Within the records below, filter for lines carrying the word "giữa" and copy them.

Top of RECORDS SHOWN

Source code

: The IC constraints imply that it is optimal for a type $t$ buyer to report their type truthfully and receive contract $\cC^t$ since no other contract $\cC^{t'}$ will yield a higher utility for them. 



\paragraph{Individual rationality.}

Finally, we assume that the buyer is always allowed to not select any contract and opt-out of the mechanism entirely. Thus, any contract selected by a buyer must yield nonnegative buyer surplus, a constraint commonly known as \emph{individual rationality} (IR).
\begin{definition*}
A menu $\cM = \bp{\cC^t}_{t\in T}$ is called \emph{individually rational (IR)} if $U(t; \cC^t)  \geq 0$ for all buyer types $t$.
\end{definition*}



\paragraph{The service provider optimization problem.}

Bottom of RECORDS SHOWN
Top of RECORDS SHOWN

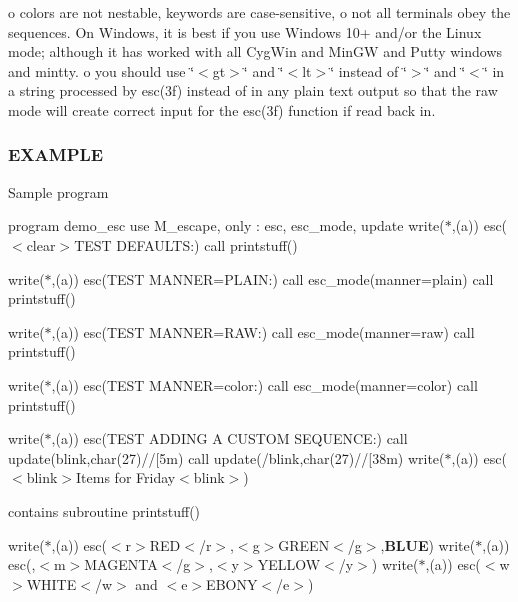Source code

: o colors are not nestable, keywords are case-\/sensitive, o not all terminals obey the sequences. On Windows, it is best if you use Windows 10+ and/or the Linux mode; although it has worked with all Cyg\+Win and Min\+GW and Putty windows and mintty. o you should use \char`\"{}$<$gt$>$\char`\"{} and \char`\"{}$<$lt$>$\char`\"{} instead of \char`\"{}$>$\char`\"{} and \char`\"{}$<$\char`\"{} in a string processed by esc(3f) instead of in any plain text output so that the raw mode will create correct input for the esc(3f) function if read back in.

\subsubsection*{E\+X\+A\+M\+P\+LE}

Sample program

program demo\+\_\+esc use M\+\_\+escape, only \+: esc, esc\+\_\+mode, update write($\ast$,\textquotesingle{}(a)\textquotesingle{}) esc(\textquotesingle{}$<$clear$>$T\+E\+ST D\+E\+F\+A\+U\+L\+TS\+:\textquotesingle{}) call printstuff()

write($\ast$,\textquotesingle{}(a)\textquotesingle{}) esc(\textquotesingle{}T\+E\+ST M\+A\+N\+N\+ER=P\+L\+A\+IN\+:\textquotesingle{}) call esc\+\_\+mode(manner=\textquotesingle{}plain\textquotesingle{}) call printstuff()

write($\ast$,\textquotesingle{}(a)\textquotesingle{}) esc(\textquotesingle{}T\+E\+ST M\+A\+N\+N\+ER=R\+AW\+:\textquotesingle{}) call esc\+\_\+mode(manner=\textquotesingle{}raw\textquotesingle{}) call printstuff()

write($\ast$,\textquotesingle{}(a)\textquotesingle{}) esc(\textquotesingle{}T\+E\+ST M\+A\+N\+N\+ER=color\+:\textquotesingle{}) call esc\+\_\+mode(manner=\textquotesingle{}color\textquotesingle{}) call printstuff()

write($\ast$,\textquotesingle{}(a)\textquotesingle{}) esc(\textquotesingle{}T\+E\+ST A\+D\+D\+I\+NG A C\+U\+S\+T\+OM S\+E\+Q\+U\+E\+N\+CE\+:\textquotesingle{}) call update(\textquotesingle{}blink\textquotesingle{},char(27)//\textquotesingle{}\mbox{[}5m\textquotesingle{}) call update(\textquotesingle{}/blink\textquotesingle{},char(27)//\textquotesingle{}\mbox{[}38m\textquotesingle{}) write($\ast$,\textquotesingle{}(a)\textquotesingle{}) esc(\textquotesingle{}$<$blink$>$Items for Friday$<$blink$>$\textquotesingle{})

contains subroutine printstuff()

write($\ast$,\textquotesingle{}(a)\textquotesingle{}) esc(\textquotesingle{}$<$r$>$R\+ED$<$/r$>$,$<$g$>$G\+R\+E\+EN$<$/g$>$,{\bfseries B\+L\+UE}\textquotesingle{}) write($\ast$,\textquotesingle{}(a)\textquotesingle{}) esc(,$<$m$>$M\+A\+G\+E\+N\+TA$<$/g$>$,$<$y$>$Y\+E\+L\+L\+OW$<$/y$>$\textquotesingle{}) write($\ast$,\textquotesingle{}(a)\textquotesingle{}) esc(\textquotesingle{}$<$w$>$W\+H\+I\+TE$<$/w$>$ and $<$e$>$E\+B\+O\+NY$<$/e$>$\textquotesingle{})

Bottom of RECORDS SHOWN
Top of RECORDS SHOWN

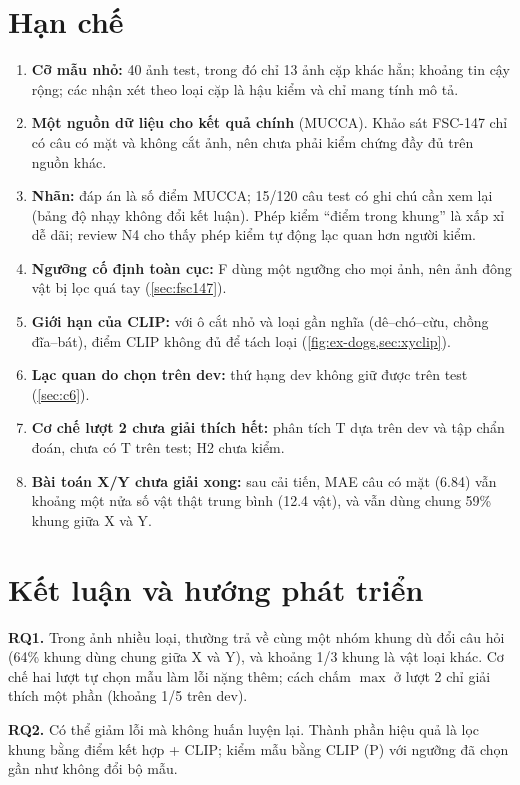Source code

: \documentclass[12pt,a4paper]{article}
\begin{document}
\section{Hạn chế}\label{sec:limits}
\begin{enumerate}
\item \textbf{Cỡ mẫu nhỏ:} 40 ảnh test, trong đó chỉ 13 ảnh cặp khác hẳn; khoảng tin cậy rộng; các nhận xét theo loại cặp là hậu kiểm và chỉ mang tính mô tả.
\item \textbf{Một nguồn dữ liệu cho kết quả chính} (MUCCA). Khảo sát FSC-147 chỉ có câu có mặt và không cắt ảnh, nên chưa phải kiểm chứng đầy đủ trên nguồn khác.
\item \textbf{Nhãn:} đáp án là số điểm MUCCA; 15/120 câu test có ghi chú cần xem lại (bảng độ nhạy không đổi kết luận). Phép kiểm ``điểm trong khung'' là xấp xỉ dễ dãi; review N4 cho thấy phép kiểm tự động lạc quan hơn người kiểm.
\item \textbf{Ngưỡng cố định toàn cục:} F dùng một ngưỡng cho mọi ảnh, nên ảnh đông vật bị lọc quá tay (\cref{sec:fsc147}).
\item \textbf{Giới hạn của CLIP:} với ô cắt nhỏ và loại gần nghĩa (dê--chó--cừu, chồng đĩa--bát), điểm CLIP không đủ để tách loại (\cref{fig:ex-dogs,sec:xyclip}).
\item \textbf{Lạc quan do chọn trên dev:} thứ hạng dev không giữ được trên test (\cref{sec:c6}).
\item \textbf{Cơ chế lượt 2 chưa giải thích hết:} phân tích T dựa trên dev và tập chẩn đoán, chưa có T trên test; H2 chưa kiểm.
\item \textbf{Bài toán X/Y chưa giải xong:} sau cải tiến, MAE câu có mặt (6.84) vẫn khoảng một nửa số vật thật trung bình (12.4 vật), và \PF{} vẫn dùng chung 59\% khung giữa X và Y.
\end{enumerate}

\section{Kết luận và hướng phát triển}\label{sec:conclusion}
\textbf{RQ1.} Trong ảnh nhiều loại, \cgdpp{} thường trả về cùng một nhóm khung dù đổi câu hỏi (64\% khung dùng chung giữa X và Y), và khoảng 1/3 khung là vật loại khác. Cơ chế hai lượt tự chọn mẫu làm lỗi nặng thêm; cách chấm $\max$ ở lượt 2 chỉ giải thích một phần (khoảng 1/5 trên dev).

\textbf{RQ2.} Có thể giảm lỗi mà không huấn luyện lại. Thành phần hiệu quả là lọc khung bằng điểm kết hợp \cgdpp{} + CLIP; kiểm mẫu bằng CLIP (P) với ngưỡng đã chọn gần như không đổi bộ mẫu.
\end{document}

Bottom of RECORDS SHOWN

## YOUR SOLUTION
\item \textbf{Bài toán X/Y chưa giải xong:} sau cải tiến, MAE câu có mặt (6.84) vẫn khoảng một nửa số vật thật trung bình (12.4 vật), và \PF{} vẫn dùng chung 59\% khung giữa X và Y.
\textbf{RQ1.} Trong ảnh nhiều loại, \cgdpp{} thường trả về cùng một nhóm khung dù đổi câu hỏi (64\% khung dùng chung giữa X và Y), và khoảng 1/3 khung là vật loại khác. Cơ chế hai lượt tự chọn mẫu làm lỗi nặng thêm; cách chấm $\max$ ở lượt 2 chỉ giải thích một phần (khoảng 1/5 trên dev).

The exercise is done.